Compressing Word Embeddings

Downloadable version of GloVe embedding (with fallback source), as well as downloadable versions of sparsified GloVe embedding from own hosting.

Include instructions for Levy test-suite installation, so that any given embedding can be tested.

And functions/tools to play with the loaded embedding (of whatever type).

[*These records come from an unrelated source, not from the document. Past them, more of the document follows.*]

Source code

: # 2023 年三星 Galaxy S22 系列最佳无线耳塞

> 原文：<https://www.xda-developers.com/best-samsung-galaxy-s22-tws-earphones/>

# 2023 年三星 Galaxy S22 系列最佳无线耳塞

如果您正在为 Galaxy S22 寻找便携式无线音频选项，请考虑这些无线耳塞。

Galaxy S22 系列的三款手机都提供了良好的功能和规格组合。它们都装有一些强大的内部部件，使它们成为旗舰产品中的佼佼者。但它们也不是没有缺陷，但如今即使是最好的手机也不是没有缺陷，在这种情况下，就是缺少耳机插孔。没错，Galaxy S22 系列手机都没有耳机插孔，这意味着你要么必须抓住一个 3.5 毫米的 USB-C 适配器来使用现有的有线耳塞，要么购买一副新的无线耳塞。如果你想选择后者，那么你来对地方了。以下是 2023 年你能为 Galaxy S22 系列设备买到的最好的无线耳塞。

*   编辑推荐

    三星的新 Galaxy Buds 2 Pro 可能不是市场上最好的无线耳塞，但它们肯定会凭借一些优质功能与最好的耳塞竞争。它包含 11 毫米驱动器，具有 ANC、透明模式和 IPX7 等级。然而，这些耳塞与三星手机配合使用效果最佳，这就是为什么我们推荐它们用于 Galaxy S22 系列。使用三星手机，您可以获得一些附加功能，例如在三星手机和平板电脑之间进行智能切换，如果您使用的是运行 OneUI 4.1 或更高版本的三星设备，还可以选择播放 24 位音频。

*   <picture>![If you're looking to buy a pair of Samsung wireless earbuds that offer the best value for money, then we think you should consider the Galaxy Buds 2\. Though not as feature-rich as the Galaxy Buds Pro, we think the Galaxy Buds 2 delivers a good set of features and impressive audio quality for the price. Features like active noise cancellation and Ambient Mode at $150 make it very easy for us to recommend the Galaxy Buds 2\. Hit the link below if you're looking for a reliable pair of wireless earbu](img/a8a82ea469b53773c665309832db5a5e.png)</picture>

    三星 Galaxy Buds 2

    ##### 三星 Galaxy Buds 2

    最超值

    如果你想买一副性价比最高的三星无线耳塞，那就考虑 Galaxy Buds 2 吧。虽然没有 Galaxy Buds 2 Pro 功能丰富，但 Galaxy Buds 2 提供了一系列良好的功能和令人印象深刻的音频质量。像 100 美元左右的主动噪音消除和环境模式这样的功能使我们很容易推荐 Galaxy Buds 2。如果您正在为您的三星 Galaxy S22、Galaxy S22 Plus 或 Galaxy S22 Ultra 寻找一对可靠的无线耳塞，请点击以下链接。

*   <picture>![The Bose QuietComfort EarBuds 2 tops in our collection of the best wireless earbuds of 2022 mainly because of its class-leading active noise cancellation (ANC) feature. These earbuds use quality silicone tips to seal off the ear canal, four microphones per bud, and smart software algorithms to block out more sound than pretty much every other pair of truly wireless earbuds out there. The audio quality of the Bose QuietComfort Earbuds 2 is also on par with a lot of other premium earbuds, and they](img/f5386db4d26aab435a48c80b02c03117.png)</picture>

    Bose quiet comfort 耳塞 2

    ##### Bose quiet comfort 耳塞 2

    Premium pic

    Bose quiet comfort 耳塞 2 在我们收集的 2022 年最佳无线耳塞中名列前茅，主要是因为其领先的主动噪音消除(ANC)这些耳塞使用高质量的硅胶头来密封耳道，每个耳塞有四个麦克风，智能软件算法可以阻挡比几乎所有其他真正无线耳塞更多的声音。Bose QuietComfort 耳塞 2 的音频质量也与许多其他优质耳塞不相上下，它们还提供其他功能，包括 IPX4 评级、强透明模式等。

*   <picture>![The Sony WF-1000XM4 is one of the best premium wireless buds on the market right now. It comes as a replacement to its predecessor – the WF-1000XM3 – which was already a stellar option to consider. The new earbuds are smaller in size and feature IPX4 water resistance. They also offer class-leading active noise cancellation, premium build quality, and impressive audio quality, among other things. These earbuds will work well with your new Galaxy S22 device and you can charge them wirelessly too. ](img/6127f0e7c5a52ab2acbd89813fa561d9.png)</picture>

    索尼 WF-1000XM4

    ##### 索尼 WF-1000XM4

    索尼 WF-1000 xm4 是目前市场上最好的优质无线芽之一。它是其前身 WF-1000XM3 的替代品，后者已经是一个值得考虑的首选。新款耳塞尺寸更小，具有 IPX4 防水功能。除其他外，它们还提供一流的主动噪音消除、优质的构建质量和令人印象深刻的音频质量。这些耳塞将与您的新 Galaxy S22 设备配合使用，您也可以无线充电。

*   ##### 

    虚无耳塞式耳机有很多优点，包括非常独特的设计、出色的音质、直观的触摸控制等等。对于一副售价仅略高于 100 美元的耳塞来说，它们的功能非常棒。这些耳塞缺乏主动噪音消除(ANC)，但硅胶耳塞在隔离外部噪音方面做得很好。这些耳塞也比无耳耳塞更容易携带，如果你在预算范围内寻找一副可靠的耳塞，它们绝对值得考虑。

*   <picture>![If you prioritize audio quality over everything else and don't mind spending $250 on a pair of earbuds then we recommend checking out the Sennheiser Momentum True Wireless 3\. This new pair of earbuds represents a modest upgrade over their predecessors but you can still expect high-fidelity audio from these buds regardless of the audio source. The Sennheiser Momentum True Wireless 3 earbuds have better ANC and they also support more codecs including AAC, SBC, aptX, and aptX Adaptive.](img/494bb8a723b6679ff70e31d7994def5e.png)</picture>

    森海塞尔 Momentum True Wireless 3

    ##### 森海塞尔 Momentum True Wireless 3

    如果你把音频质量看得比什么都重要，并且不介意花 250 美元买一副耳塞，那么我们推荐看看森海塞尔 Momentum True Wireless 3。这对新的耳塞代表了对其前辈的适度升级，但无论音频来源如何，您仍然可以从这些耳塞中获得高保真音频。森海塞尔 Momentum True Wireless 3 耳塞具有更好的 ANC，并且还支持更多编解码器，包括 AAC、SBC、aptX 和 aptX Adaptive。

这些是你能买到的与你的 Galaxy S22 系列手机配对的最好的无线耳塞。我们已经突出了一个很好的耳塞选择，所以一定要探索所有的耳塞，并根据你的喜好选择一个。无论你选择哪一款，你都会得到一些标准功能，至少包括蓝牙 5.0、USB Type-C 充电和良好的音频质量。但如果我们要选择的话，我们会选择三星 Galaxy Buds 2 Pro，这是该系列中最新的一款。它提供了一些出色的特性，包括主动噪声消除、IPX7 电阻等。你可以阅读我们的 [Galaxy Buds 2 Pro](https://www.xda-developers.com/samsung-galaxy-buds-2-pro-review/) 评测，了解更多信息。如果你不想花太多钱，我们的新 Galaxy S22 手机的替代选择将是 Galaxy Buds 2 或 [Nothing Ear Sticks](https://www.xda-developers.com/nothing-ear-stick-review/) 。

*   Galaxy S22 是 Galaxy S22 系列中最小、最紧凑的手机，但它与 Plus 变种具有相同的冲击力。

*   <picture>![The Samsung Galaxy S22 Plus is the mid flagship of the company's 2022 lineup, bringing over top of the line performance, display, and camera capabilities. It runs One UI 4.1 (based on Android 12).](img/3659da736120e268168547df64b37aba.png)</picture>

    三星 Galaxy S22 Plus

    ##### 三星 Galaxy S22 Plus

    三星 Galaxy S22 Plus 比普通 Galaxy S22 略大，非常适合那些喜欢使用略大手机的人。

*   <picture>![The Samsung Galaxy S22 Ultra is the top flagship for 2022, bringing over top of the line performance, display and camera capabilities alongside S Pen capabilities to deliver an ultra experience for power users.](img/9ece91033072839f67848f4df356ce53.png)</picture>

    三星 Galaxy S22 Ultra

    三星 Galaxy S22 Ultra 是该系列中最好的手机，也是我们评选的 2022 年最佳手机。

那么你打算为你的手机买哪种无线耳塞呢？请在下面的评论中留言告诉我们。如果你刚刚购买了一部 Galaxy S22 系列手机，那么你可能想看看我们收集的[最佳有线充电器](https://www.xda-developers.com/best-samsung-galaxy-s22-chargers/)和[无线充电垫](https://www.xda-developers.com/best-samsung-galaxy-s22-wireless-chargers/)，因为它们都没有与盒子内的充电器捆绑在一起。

Download Pre-Built Embeddings

The following needs to be Pythonized :


In [ ]:
RCL_BASE=('http://redcatlabs.com/downloads/'+
          'deep-learning-workshop/notebooks/data/'+
          'research/ICONIP-2016/')

"""
# http://redcatlabs.com/downloads/deep-learning-workshop/LICENSE

# Files in : ${RCL_BASE} :

# :: These are either as downloaded from GloVe site, or generated by Levy code
# 507206240 Oct 25  2015 2-pretrained-vectors_glove.6B.300d.hkl
# 160569440 May 14 14:57 1-glove-1-billion-and-wiki_window11-lc-36_vectors.2-17.hkl

# :: These are originals - citation desired...
#  53984642 May 15 14:13 sparse.6B.300d_S-21_2n-shuf-noise-after-norm_.2.01_6-75_4000_GPU-sparse_matrix.hkl
# 148011260 May 15 14:13 sparse.6B.300d_S-21_2n-shuf-noise-after-norm_.2.01_6-75_4000_GPU-sparsity_recreate.hkl

#  57907373 May 15 02:53 sparse.6B.300d_S-21_2n-shuf-noise-after-norm_4k_.2.01_1-50_5000_GPU-sparse_matrix.hkl
# 147946219 May 15 02:52 sparse.6B.300d_S-21_2n-shuf-noise-after-norm_4k_.2.01_1-50_5000_GPU-sparsity_recreate.hkl


# Spare?
# 122248980 May  2 13:09 misc/sparse.6B.300d_T-21_3500.1024@0.05-GPU-sparse_matrix.hkl
# 447610336 May  2 13:04 misc/sparse.6B.300d_T-21_3500.1024@0.05-GPU-sparsity_recreate.hkl
#  53312127 May 11 14:10 misc/sparse.6B.300d_S-21_2n-shuf_1024@6.75_2000_GPU-sparse_matrix.hkl
# 148027055 May 11 14:10 misc/sparse.6B.300d_S-21_2n-shuf_1024@6.75_2000_GPU-sparsity_recreate.hkl
#  57054795 May 11 12:09 misc/sparse.6B.300d_S-21_2n-shuf_4096@1.50_2000_GPU-sparse_matrix.hkl
# 147997824 May 11 12:09 misc/sparse.6B.300d_S-21_2n-shuf_4096@1.50_2000_GPU-sparsity_recreate.hkl

"""

import os, requests

def get_embedding_file( hkl ):  
    if not os.path.isfile(os.path.join('data', hkl)):
        # ... requests.get( RCL_BASE + hkl)
        pass

Download the Omer-Levy Test Regime

See : https://levyomer.files.wordpress.com/2015/03/improving-distributional-similarity-tacl-2015.pdf

To download the test suite, please run the script download-tests.bash.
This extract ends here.